For the data below, restate word for word only the lines from the line containing "https://github.com/milabs/kmatryoshka" through the line containing "The actual limit", both ends included.

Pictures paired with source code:
------------

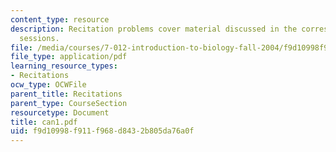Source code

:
 ```yaml
---
content_type: resource
description: Recitation problems cover material discussed in the corresponding lecture
  sessions.
file: /media/courses/7-012-introduction-to-biology-fall-2004/f9d10998f911f968d8432b805da76a0f_can1.pdf
file_type: application/pdf
learning_resource_types:
- Recitations
ocw_type: OCWFile
parent_title: Recitations
parent_type: CourseSection
resourcetype: Document
title: can1.pdf
uid: f9d10998-f911-f968-d843-2b805da76a0f
---
```

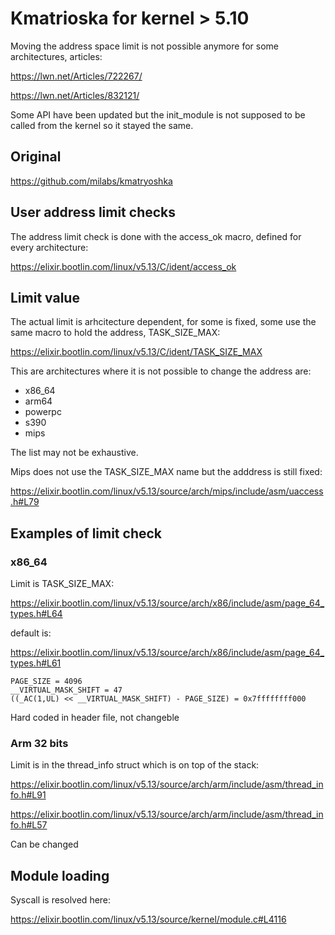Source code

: # Kmatrioska for kernel > 5.10

Moving the address space limit is not possible anymore for some architectures, articles:

https://lwn.net/Articles/722267/

https://lwn.net/Articles/832121/

Some API have been updated but the init_module is not supposed to be called from the kernel so it stayed the same.

## Original

https://github.com/milabs/kmatryoshka

## User address limit checks

The address limit check is done with the access_ok macro, defined for every architecture: 

https://elixir.bootlin.com/linux/v5.13/C/ident/access_ok

## Limit value

The actual limit is arhcitecture dependent, for some is fixed, some use the same macro to hold the address, TASK_SIZE_MAX:

https://elixir.bootlin.com/linux/v5.13/C/ident/TASK_SIZE_MAX

This are architectures where it is not possible to change the address are:
- x86_64
- arm64
- powerpc
- s390
- mips

The list may not be exhaustive.

Mips does not use the TASK_SIZE_MAX name but the adddress is still fixed:

https://elixir.bootlin.com/linux/v5.13/source/arch/mips/include/asm/uaccess.h#L79

## Examples of limit check

### x86_64

Limit is TASK_SIZE_MAX:

https://elixir.bootlin.com/linux/v5.13/source/arch/x86/include/asm/page_64_types.h#L64

default is:

https://elixir.bootlin.com/linux/v5.13/source/arch/x86/include/asm/page_64_types.h#L61

```
PAGE_SIZE = 4096
__VIRTUAL_MASK_SHIFT = 47
((_AC(1,UL) << __VIRTUAL_MASK_SHIFT) - PAGE_SIZE) = 0x7ffffffff000
```

Hard coded in header file, not changeble

### Arm 32 bits

Limit is in the thread_info struct which is on top of the stack:

https://elixir.bootlin.com/linux/v5.13/source/arch/arm/include/asm/thread_info.h#L91

https://elixir.bootlin.com/linux/v5.13/source/arch/arm/include/asm/thread_info.h#L57

Can be changed

## Module loading

Syscall is resolved here:

https://elixir.bootlin.com/linux/v5.13/source/kernel/module.c#L4116

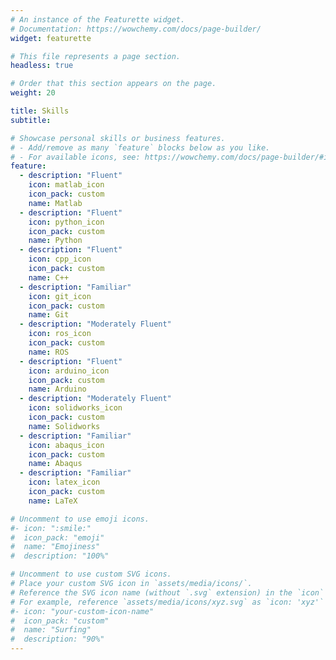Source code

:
 ```yaml
---
# An instance of the Featurette widget.
# Documentation: https://wowchemy.com/docs/page-builder/
widget: featurette

# This file represents a page section.
headless: true

# Order that this section appears on the page.
weight: 20

title: Skills
subtitle:

# Showcase personal skills or business features.
# - Add/remove as many `feature` blocks below as you like.
# - For available icons, see: https://wowchemy.com/docs/page-builder/#icons
feature:
  - description: "Fluent" 
    icon: matlab_icon
    icon_pack: custom
    name: Matlab
  - description: "Fluent"
    icon: python_icon
    icon_pack: custom
    name: Python
  - description: "Fluent"
    icon: cpp_icon
    icon_pack: custom
    name: C++
  - description: "Familiar" 
    icon: git_icon
    icon_pack: custom
    name: Git
  - description: "Moderately Fluent"
    icon: ros_icon
    icon_pack: custom
    name: ROS
  - description: "Fluent"
    icon: arduino_icon
    icon_pack: custom
    name: Arduino
  - description: "Moderately Fluent"
    icon: solidworks_icon
    icon_pack: custom
    name: Solidworks
  - description: "Familiar"
    icon: abaqus_icon
    icon_pack: custom
    name: Abaqus
  - description: "Familiar"
    icon: latex_icon
    icon_pack: custom
    name: LaTeX

# Uncomment to use emoji icons.
#- icon: ":smile:"
#  icon_pack: "emoji"
#  name: "Emojiness"
#  description: "100%"

# Uncomment to use custom SVG icons.
# Place your custom SVG icon in `assets/media/icons/`.
# Reference the SVG icon name (without `.svg` extension) in the `icon` field.
# For example, reference `assets/media/icons/xyz.svg` as `icon: 'xyz'`
#- icon: "your-custom-icon-name"
#  icon_pack: "custom"
#  name: "Surfing"
#  description: "90%"
---
```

------------

Written reply:
https://github.com/milabs/kmatryoshka

## User address limit checks

The address limit check is done with the access_ok macro, defined for every architecture: 

https://elixir.bootlin.com/linux/v5.13/C/ident/access_ok

## Limit value

The actual limit is arhcitecture dependent, for some is fixed, some use the same macro to hold the address, TASK_SIZE_MAX:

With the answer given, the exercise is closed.